Key Takeaways
- Friday’s quadruple witching event will trigger the simultaneous expiration of trillions in stock and index derivatives
- Bitcoin slipped beneath the $70,000 threshold on Thursday, battling to maintain critical support zones
- Historical data reveals Bitcoin tends to show minimal movement during quadruple witching, followed by extended periods of decline
- Leveraged futures positions, rather than spot market activity, appear to be fueling the current crypto downturn
- Crypto markets also face a major $13.5 billion derivatives settlement on Deribit scheduled for March 27
Bitcoin tumbled beneath the $70,000 mark on Thursday as worldwide financial markets braced for one of the most significant quarterly derivatives settlements in conventional finance.
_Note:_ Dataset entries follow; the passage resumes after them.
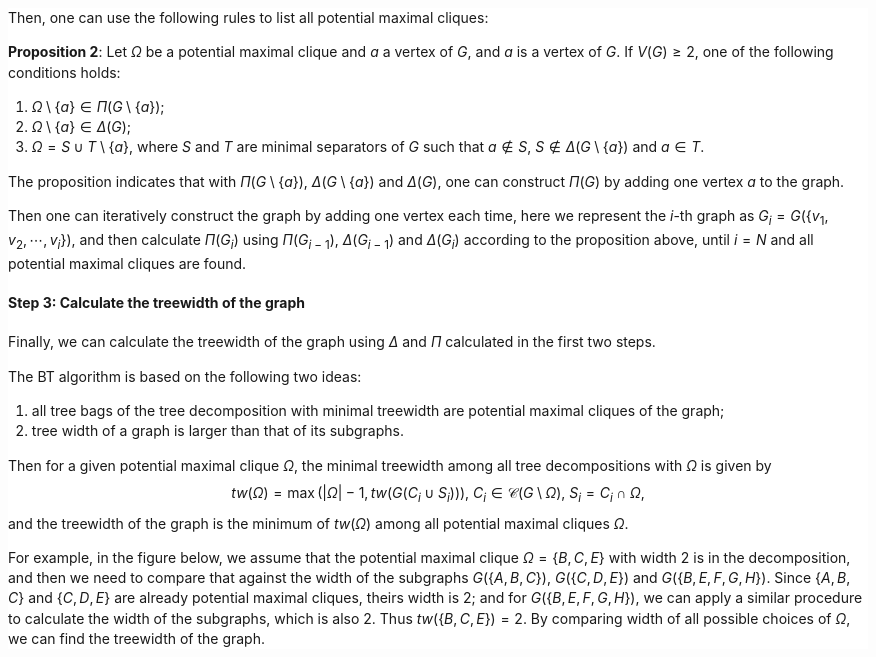 Then, one can use the following rules to list all potential maximal cliques: 

**Proposition 2**: Let $\Omega$ be a potential maximal clique and $a$ a vertex of $G$, and $a$ is a vertex of $G$.
If $V(G) \geq 2$, one of the following conditions holds:
1. $\Omega \setminus \{a\} \in \Pi(G \setminus \{a\})$;
2. $\Omega \setminus \{a\} \in \Delta(G)$;
3. $\Omega = S \cup T \setminus \{a\}$, where $S$ and $T$ are minimal separators of $G$ such that $a \notin S$, $S \notin \Delta(G \setminus \{a\})$ and $a \in T$.

The proposition indicates that with $\Pi(G \setminus \{a\})$, $\Delta(G \setminus \{a\})$ and $\Delta(G)$, one can construct $\Pi(G)$ by adding one vertex $a$ to the graph.

Then one can iteratively construct the graph by adding one vertex each time, here we represent the $i$-th graph as $G_i = G(\{v_1, v_2, \cdots, v_i\})$, and then calculate $\Pi(G_i)$ using $\Pi(G_{i-1})$, $\Delta(G_{i-1})$ and $\Delta(G_i)$ according to the proposition above, until $i = N$ and all potential maximal cliques are found.

#### Step 3: Calculate the treewidth of the graph

Finally, we can calculate the treewidth of the graph using $\Delta$ and $\Pi$ calculated in the first two steps.

The BT algorithm is based on the following two ideas: 
1. all tree bags of the tree decomposition with minimal treewidth are potential maximal cliques of the graph;
2. tree width of a graph is larger than that of its subgraphs.

Then for a given potential maximal clique $\Omega$, the minimal treewidth among all tree decompositions with $\Omega$ is given by
$$tw(\Omega) = \max(|\Omega| - 1, tw(G(C_i \cup S_i))),~C_i \in \mathcal{C}(G \setminus \Omega),~S_i = C_i \cap \Omega,$$
and the treewidth of the graph is the minimum of $tw(\Omega)$ among all potential maximal cliques $\Omega$.

For example, in the figure below, we assume that the potential maximal clique $\Omega = \{B, C, E\}$ with width $2$ is in the decomposition, and then we need to compare that against the width of the subgraphs $G(\{A, B, C\})$, $G(\{C, D, E\})$ and $G(\{B, E, F, G, H\})$.
Since $\{A, B, C\}$ and $\{C, D, E\}$ are already potential maximal cliques, theirs width is $2$; and for $G(\{B, E, F, G, H\})$, we can apply a similar procedure to calculate the width of the subgraphs, which is also $2$.
Thus $tw(\{B, C, E\}) = 2$.
By comparing width of all possible choices of $\Omega$, we can find the treewidth of the graph.
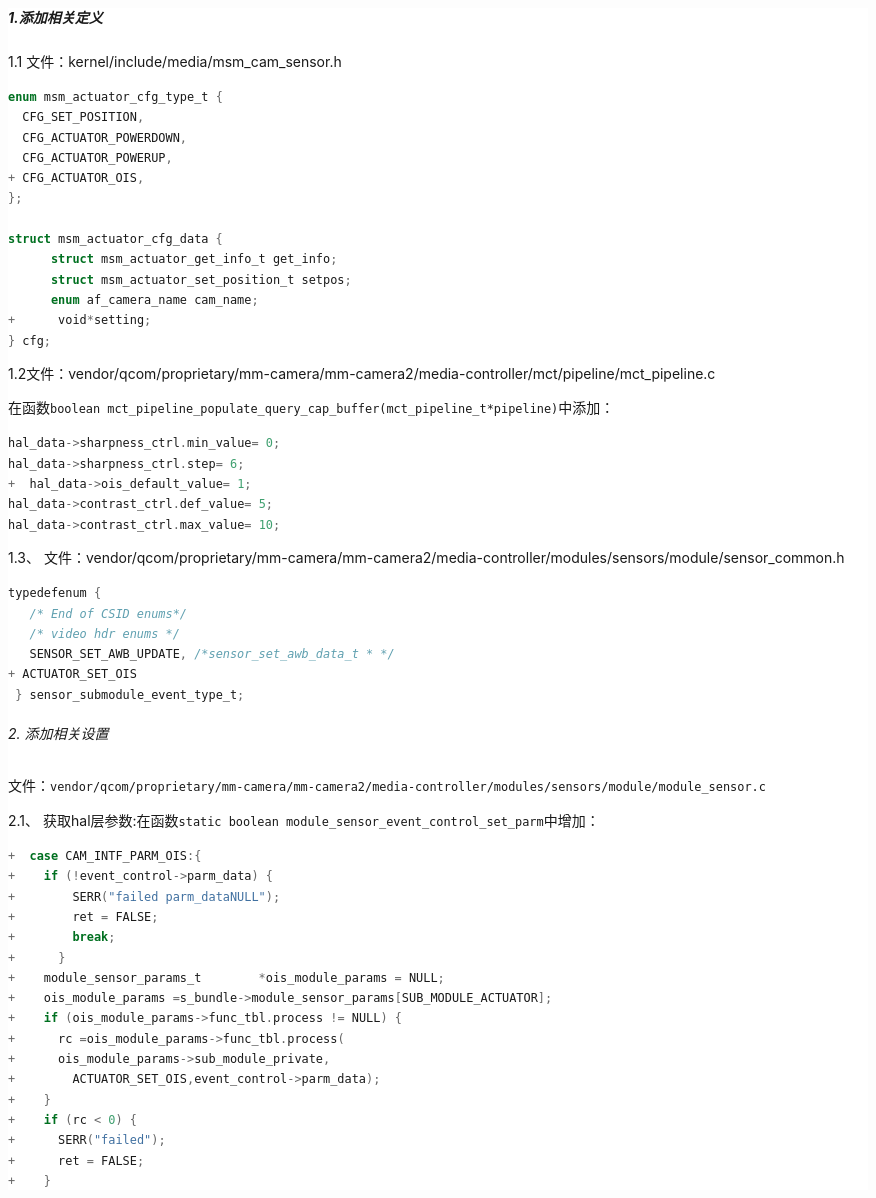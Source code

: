 ##### 1.添加相关定义

1.1 文件：kernel/include/media/msm_cam_sensor.h

```c
enum msm_actuator_cfg_type_t {
  CFG_SET_POSITION,
  CFG_ACTUATOR_POWERDOWN,
  CFG_ACTUATOR_POWERUP,
+ CFG_ACTUATOR_OIS,
};

struct msm_actuator_cfg_data {
      struct msm_actuator_get_info_t get_info;
      struct msm_actuator_set_position_t setpos;
      enum af_camera_name cam_name;
+      void*setting;
} cfg;
```

1.2文件：vendor/qcom/proprietary/mm-camera/mm-camera2/media-controller/mct/pipeline/mct_pipeline.c

在函数`boolean mct_pipeline_populate_query_cap_buffer(mct_pipeline_t*pipeline)`中添加：

```c
hal_data->sharpness_ctrl.min_value= 0;
hal_data->sharpness_ctrl.step= 6;
+  hal_data->ois_default_value= 1;
hal_data->contrast_ctrl.def_value= 5;
hal_data->contrast_ctrl.max_value= 10;
```

1.3、 文件：vendor/qcom/proprietary/mm-camera/mm-camera2/media-controller/modules/sensors/module/sensor_common.h

```c
typedefenum {
   /* End of CSID enums*/
   /* video hdr enums */
   SENSOR_SET_AWB_UPDATE, /*sensor_set_awb_data_t * */
+ ACTUATOR_SET_OIS
 } sensor_submodule_event_type_t;
```

###### 2. 添加相关设置

文件：`vendor/qcom/proprietary/mm-camera/mm-camera2/media-controller/modules/sensors/module/module_sensor.c`

2.1、 获取hal层参数:在函数`static boolean module_sensor_event_control_set_parm`中增加：

```c
+  case CAM_INTF_PARM_OIS:{
+    if (!event_control->parm_data) {
+        SERR("failed parm_dataNULL");
+        ret = FALSE;
+        break;
+      }
+    module_sensor_params_t        *ois_module_params = NULL;
+    ois_module_params =s_bundle->module_sensor_params[SUB_MODULE_ACTUATOR];
+    if (ois_module_params->func_tbl.process != NULL) {
+      rc =ois_module_params->func_tbl.process(
+      ois_module_params->sub_module_private,
+        ACTUATOR_SET_OIS,event_control->parm_data);
+    }
+    if (rc < 0) {
+      SERR("failed");
+      ret = FALSE;
+    }
```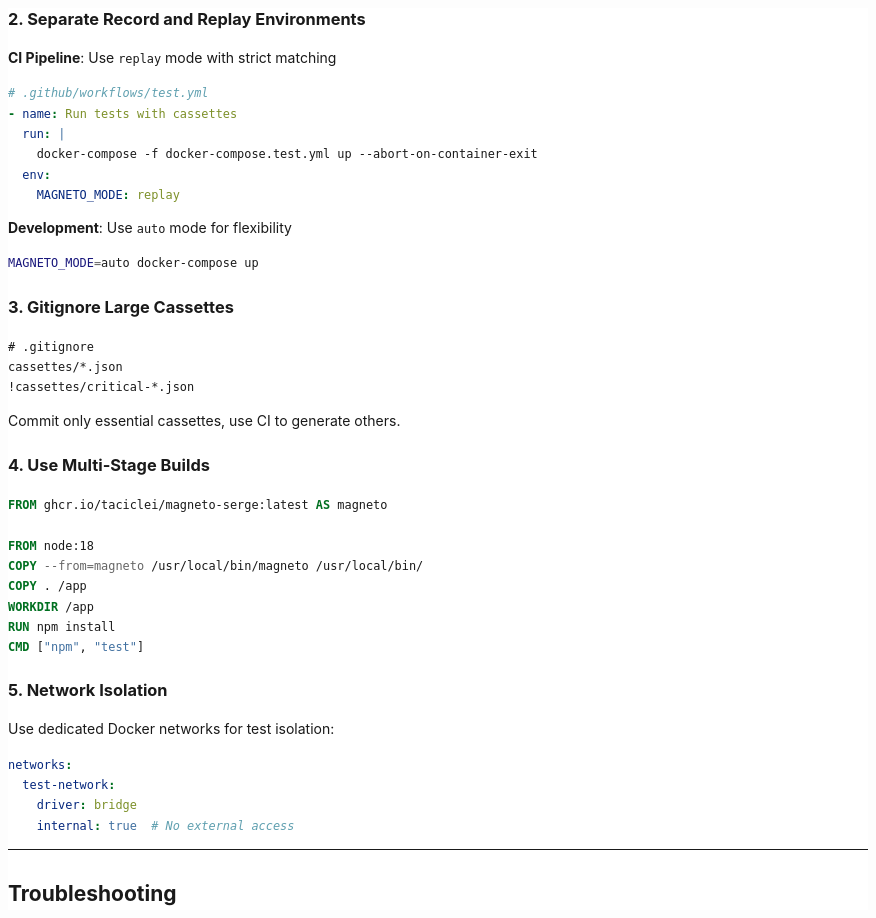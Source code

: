 ### 2. Separate Record and Replay Environments

**CI Pipeline**: Use `replay` mode with strict matching

```yaml
# .github/workflows/test.yml
- name: Run tests with cassettes
  run: |
    docker-compose -f docker-compose.test.yml up --abort-on-container-exit
  env:
    MAGNETO_MODE: replay
```

**Development**: Use `auto` mode for flexibility

```bash
MAGNETO_MODE=auto docker-compose up
```

### 3. Gitignore Large Cassettes

```gitignore
# .gitignore
cassettes/*.json
!cassettes/critical-*.json
```

Commit only essential cassettes, use CI to generate others.

### 4. Use Multi-Stage Builds

```dockerfile
FROM ghcr.io/taciclei/magneto-serge:latest AS magneto

FROM node:18
COPY --from=magneto /usr/local/bin/magneto /usr/local/bin/
COPY . /app
WORKDIR /app
RUN npm install
CMD ["npm", "test"]
```

### 5. Network Isolation

Use dedicated Docker networks for test isolation:

```yaml
networks:
  test-network:
    driver: bridge
    internal: true  # No external access
```

---

## Troubleshooting
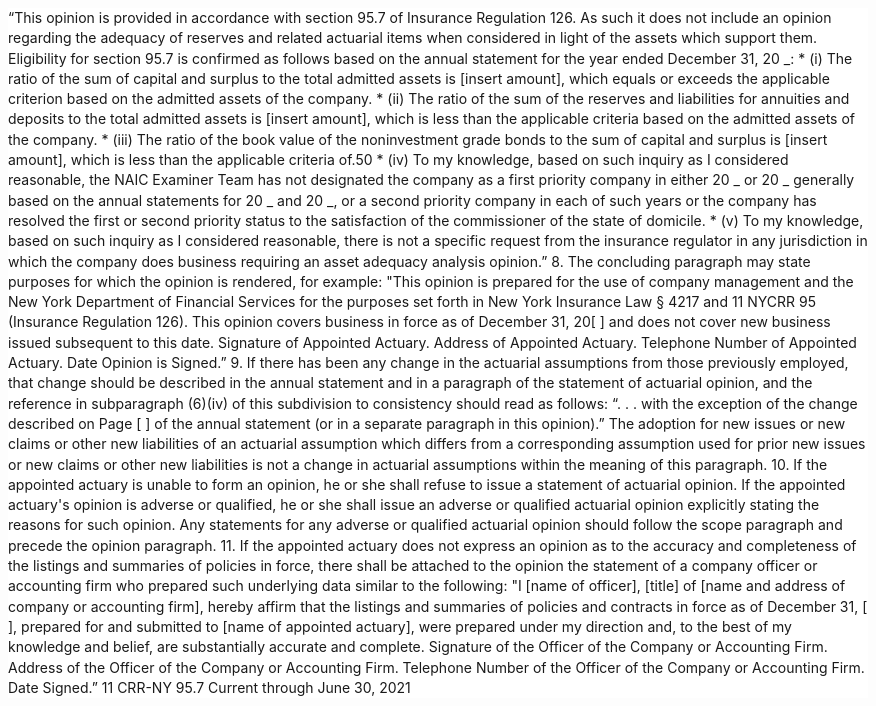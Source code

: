 “This opinion is provided in accordance with section 95.7 of Insurance Regulation 126. As such it does not include an opinion regarding the adequacy of reserves and related actuarial items when considered in light of the assets which support them.
Eligibility for section 95.7 is confirmed as follows based on the annual statement for the year ended December 31, 20 _:
    * (i) The ratio of the sum of capital and surplus to the total admitted assets is [insert amount], which equals or exceeds the applicable criterion based on the admitted assets of the company.
    * (ii) The ratio of the sum of the reserves and liabilities for annuities and deposits to the total admitted assets is [insert amount], which is less than the applicable criteria based on the admitted assets of the company.
    * (iii) The ratio of the book value of the noninvestment grade bonds to the sum of capital and surplus is [insert amount], which is less than the applicable criteria of.50
    * (iv) To my knowledge, based on such inquiry as I considered reasonable, the NAIC Examiner Team has not designated the company as a first priority company in either 20 _ or 20 _ generally based on the annual statements for 20 _ and 20 _, or a second priority company in each of such years or the company has resolved the first or second priority status to the satisfaction of the commissioner of the state of domicile.
    * (v) To my knowledge, based on such inquiry as I considered reasonable, there is not a specific request from the insurance regulator in any jurisdiction in which the company does business requiring an asset adequacy analysis opinion.”
8. The concluding paragraph may state purposes for which the opinion is rendered, for example:
    "This opinion is prepared for the use of company management and the New York Department of Financial Services for the purposes set forth in New York Insurance Law § 4217 and 11 NYCRR 95 (Insurance Regulation 126). This opinion covers business in force as of December 31, 20[ ] and does not cover new business issued subsequent to this date.
    Signature of Appointed Actuary.
    Address of Appointed Actuary.
    Telephone Number of Appointed Actuary.
    Date Opinion is Signed.”
9. If there has been any change in the actuarial assumptions from those previously employed, that change should be described in the annual statement and in a paragraph of the statement of actuarial opinion, and the reference in subparagraph (6)(iv) of this subdivision to consistency should read as follows:
    “. . . with the exception of the change described on Page [ ] of the annual statement (or in a separate paragraph in this opinion).”
The adoption for new issues or new claims or other new liabilities of an actuarial assumption which differs from a corresponding assumption used for prior new issues or new claims or other new liabilities is not a change in actuarial assumptions within the meaning of this paragraph.
10. If the appointed actuary is unable to form an opinion, he or she shall refuse to issue a statement of actuarial opinion. If the appointed actuary's opinion is adverse or qualified, he or she shall issue an adverse or qualified actuarial opinion explicitly stating the reasons for such opinion. Any statements for any adverse or qualified actuarial opinion should follow the scope paragraph and precede the opinion paragraph.
11. If the appointed actuary does not express an opinion as to the accuracy and completeness of the listings and summaries of policies in force, there shall be attached to the opinion the statement of a company officer or accounting firm who prepared such underlying data similar to the following:
    "I [name of officer], [title] of [name and address of company or accounting firm], hereby affirm that the listings and summaries of policies and contracts in force as of December 31, [ ], prepared for and submitted to [name of appointed actuary], were prepared under my direction and, to the best of my knowledge and belief, are substantially accurate and complete.
    Signature of the Officer of the Company or Accounting Firm.
    Address of the Officer of the Company or Accounting Firm.
    Telephone Number of the Officer of the Company or Accounting Firm.
Date Signed.”
11 CRR-NY 95.7
Current through June 30, 2021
Quadruple witching occurs quarterly — specifically on the third Friday of March, June, September, and December. This phenomenon represents the concurrent expiration of stock index futures, stock index options, individual stock options, and single-stock futures contracts.
The magnitude of this quarterly event is substantial. During March 2025, approximately $4.7 trillion in equity and index derivatives reached expiration within a single trading session. That particular day witnessed the S&P 500’s highest trading volume for the entire calendar year, as reported by TradeStation.
Data for the March 2026 expiration remains unavailable at this time.
During quadruple witching sessions, institutional players must simultaneously close out, extend, or settle their positions. Market activity typically surges, and price volatility often intensifies, particularly during the closing hour of the trading day.
Cole Kennelly, CEO of Volmex Finance, indicated the phenomenon could create ripple effects across cryptocurrency markets. He stated “quadruple witching could trigger a spike in cross-asset volatility as large derivatives positions expire,” noting that the Bitcoin Volmex Implied Volatility index had already begun climbing in anticipation of the event.
Historical Bitcoin Performance During Witching Days
Examining 2025 data, Bitcoin’s price movements on actual quadruple witching days showed relatively minimal fluctuation. The more substantial declines materialized in subsequent days and weeks.
On March 21, 2025, Bitcoin experienced slight downward pressure before eventually finding a bottom around $76,000 following market reactions to President Trump’s “Liberation Day” tariff announcements. June 20 witnessed a 1.5% decline, with BTC reaching a local bottom near $98,000 just 48 hours later.
September 19 saw Bitcoin fall over 1%, followed by a sharp plunge from $177,000 to $108,000 throughout the subsequent week. December 19 concluded approximately 3% higher at $85,000, though the broader downtrend persisted.
The trend appears consistent: subdued price action on the expiration day itself, followed by weakness extending across subsequent days or weeks.
Forces Behind the Present Downturn
Market data indicates the current Bitcoin decline stems primarily from futures market activity rather than spot market selling pressure. The Coinbase premium gap has shifted into negative territory, signaling diminished demand from U.S.-based investors.
Crypto analyst IT Tech observed that while spot market selling decreased by approximately $40 million, perpetual futures market selling reached a significantly larger $506.75 million. This data suggests leveraged traders represent the primary catalyst driving the recent decline.
Certain market participants anticipate a potential near-term bounce. Should Bitcoin successfully reclaim the $70,000 level swiftly, the subsequent target stands at $76,000. However, a breakdown below $68,300 would expose support zones at $65,000 and $62,000.
Bryan Tan of Wintermute proposed that “being flat is a strong position” under current circumstances and advised maintaining cash reserves until market direction becomes more definitive.
Beyond digital assets, the wider financial landscape is contributing additional headwinds. Oil prices have climbed toward $120 per barrel, the VIX volatility index surged above 35 last week — marking its highest reading in a year — and gold retreated below $4,600.
Looking forward, cryptocurrency markets face an additional $13.5 billion derivatives expiration scheduled for March 27 on Deribit. Market positioning suggests traders are favoring volatility-based strategies over strong directional wagers.